As a result of their widespread adoption, smartphones are becoming an increased security risk according to new research released by Credant Technologies.
Virtually all, 94%, of 300 IT managers surveyed at this years' InfoSecurity Europe exhibition regarded smartphones as a growing security risk with concern higher among enterprises with more than 1000 employees (97%) than smaller organisations (91%).
Yet despite these concerns, or perhaps driving them, was the general picture of firms not implementing security mechanisms for their smartphones. Only 30% of firms had mobile and smartphones covered in their security policy and a concerning 10% and 9% encrypted the devices and the files held on them respectively. Also, a worrying 44% of respondents did not employ password protection on their devices every time they used it.
Worse still, even though only 30% of firms used a mobile or smartphone to access the corporate network , just a fifth of smartphones were used according to a defined access control policy and only 9% non-company approved mobile devices were locked out of access to the corporate resources.

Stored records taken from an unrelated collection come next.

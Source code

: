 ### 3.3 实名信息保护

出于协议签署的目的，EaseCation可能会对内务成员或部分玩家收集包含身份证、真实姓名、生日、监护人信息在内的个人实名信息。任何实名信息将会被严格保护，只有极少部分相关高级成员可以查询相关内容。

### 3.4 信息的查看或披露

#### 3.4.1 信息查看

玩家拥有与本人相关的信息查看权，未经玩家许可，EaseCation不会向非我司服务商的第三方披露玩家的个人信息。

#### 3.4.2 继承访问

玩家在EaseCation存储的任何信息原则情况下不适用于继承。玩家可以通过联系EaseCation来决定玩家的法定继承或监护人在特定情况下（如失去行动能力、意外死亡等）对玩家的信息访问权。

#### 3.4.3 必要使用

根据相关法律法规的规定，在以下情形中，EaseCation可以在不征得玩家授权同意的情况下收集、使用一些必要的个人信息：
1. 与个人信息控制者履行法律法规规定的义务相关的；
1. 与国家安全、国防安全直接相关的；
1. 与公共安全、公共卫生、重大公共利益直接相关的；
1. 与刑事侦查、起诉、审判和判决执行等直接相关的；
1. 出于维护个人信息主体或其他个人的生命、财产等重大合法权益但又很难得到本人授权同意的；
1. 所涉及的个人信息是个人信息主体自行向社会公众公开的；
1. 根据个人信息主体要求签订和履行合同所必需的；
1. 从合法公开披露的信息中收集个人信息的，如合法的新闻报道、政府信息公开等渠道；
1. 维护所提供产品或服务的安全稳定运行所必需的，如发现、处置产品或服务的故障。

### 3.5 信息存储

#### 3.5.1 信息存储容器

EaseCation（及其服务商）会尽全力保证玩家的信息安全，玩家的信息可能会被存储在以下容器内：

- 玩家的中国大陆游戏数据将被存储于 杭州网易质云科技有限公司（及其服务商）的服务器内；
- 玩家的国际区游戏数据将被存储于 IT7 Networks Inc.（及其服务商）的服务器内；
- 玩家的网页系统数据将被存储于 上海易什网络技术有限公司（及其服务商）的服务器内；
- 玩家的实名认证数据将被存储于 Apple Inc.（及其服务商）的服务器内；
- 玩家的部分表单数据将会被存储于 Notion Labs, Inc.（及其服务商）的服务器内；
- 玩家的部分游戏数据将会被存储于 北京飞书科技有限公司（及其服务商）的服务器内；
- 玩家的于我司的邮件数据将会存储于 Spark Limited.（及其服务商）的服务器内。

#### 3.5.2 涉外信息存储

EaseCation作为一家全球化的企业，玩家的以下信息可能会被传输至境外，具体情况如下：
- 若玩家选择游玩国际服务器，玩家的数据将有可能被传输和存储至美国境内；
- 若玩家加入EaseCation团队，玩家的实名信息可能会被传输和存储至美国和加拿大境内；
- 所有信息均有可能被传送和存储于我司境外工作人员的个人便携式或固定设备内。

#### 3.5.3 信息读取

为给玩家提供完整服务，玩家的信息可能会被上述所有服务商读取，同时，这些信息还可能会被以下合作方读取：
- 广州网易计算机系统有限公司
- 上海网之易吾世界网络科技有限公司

By way of contrast to the concern over smartphones and mobiles, 88% and 79% respectively of firms thought that mobile storage devices and laptops were a security risk to their organisation. In the case of laptops, of those who thought them a risk to the organisation, 56% believed this was because of lack of encryption.
Commenting of the findings, Peter Mitteregger, European vice president at Credant Technologies warned firms of the ramifications of not taking mobile security so seriously. He said,” Companies need to regain control of these devices and the data that they are carrying, or risk finding their investment in securing the enterprise misplaced and woefully inadequate."
"I'm really shocked by the results of this survey, especially given the current security climate and the level of knowledge of the sample, that this practice goes on in organisations today, " remarked Peter Mitteregger, European Vice President for Credant Technologies. "Companies need to regain control of these devices, and the data that they are carrying, or risk finding their investment in securing the enterprise misplaced and woefully inadequate. Cost effective solutions exist to mitigate the risks posed by these endpoints after all, there's no point employing leading technology to secure the front door if the back door's left wide open!"